Cannabis and Jazz have a long history together, both being worldly imports that were strongly shaped by their landings in port cities of North America. In New Orleans, slaves were allowed to have drums, unlike the rest of the new world. They brought their music to life on Sundays in the city square - a multitude of rhythms that had a profound effect on the local culture, and eventually the country at large.
The Man didn’t like it. He didn’t like the loose hips or lips, so the music had to live underground for the rest of the week. Monday to Saturday, the rhythm and jazz scene continued to grow out of brothels and dives - which happened to be where other immigrants and underdogs commiserated, with cannabis. Eventually, as jazz grew in popularity with the kids, all that fun couldn’t be contained underground.
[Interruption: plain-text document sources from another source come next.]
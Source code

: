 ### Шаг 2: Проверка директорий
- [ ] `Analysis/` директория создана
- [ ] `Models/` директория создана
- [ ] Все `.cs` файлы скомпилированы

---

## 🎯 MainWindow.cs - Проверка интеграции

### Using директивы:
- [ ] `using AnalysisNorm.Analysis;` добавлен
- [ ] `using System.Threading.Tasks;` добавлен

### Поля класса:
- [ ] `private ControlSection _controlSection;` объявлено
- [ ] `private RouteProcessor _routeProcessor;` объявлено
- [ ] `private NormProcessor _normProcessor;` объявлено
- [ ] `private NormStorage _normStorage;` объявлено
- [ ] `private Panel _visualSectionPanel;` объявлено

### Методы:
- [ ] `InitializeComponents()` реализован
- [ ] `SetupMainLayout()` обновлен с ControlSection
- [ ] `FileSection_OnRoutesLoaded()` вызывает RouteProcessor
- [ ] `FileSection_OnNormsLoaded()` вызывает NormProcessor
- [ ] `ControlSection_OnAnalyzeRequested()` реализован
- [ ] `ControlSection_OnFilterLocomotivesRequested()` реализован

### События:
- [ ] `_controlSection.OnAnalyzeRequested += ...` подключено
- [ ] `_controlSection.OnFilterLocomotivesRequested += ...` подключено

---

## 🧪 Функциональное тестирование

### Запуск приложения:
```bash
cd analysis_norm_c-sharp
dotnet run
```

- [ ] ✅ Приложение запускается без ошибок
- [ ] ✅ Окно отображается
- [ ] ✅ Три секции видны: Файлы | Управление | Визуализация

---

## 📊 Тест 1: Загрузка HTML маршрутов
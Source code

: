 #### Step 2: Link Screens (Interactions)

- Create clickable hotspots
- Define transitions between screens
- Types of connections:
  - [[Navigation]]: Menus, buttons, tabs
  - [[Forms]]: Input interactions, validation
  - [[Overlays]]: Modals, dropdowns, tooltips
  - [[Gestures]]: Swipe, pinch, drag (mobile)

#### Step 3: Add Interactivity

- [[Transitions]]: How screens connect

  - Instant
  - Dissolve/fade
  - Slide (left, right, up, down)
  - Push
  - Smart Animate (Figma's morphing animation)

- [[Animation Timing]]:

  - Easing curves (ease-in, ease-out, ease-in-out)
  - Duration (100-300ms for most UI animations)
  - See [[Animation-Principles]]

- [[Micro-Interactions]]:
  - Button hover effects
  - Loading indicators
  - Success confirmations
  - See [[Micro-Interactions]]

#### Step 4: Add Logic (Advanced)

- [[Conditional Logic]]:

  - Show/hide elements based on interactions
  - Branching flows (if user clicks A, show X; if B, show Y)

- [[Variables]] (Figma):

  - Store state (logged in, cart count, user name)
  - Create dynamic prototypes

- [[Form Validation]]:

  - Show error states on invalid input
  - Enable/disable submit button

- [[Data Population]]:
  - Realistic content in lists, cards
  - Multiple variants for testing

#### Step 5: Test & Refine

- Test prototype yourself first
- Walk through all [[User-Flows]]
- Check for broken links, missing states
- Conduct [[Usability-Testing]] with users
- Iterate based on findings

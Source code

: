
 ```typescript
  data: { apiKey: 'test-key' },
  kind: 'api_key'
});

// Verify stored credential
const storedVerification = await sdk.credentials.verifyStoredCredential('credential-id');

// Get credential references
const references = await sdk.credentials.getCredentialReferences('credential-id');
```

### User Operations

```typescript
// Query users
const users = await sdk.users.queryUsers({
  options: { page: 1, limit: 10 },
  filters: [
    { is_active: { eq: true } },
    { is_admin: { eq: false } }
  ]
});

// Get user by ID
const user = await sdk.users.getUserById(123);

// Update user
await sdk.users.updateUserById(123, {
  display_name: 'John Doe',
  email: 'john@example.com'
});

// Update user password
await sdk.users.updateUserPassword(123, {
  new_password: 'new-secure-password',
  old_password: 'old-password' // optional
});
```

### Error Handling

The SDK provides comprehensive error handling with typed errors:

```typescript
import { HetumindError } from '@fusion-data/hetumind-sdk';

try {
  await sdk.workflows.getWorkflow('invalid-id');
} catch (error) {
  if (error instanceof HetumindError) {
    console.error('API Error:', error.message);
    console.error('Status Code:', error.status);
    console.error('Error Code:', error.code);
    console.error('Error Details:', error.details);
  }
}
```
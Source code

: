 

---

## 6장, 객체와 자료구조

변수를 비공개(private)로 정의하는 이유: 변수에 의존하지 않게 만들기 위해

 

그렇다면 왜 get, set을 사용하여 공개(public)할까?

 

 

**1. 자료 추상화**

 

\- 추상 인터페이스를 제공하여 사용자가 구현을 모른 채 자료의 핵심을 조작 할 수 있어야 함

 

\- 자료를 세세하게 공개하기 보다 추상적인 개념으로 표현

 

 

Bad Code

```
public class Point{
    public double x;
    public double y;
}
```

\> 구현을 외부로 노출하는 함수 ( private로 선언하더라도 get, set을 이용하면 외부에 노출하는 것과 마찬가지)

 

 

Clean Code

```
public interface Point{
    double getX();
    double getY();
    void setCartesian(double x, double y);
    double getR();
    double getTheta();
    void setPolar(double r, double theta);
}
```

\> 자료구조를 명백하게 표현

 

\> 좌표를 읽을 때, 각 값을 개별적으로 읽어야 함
Kids of all kinds love to dance and party, and that’s what worries The Man. The Man goes by many names, but this time it was Harry Anslinger who didn’t mince words when explaining The Man’s position:
"There are 100,000 total marijuana smokers in the U.S., and most are Negroes, Hispanics, Filipinos and entertainers. Their Satanic music, jazz and swing result from marijuana use. This marijuana causes white women to seek sexual relations with Negroes, entertainers and any others."
As drug policies expanded across North America, along with protests and politics around race equality through the 1940s - 1960s, lawmakers began to channel their thinly-veiled racism into the enforcement policies. By every measuring stick, the War on Drugs targeted a significantly disproportionate amount of African-American, Latino, Asian, and Native people. And before we start feeling all high and mighty as the Canadians in the audience, as recently as two years ago, the Toronto Star revealed that cannabis arrests in the city are still glaringly disproportionate.
While it may seem to some that cannabis went from a potential election issue to legal in the blink of an eye, there are many would-be, non-violent cannabis entrepreneurs who are still under custody for something that is very legal today. No matter how you feel about crimes and timelines, it seems inescapable that some successful players in the cannabis industry today could easily have been watching the scene from behind bars had their skin been a different colour when that cop confiscated their teenage stash.
So what can you do about it? Hire someone with a record. Flex your networking skills with a diversity of groups and enjoy broadening your perspectives. If you’re in Canada, follow Cannabis Amnesty and send a letter to your MP about it. If you’re in the US, check out NDICA. We’re big fans of colour and diversity, and we hope you are too.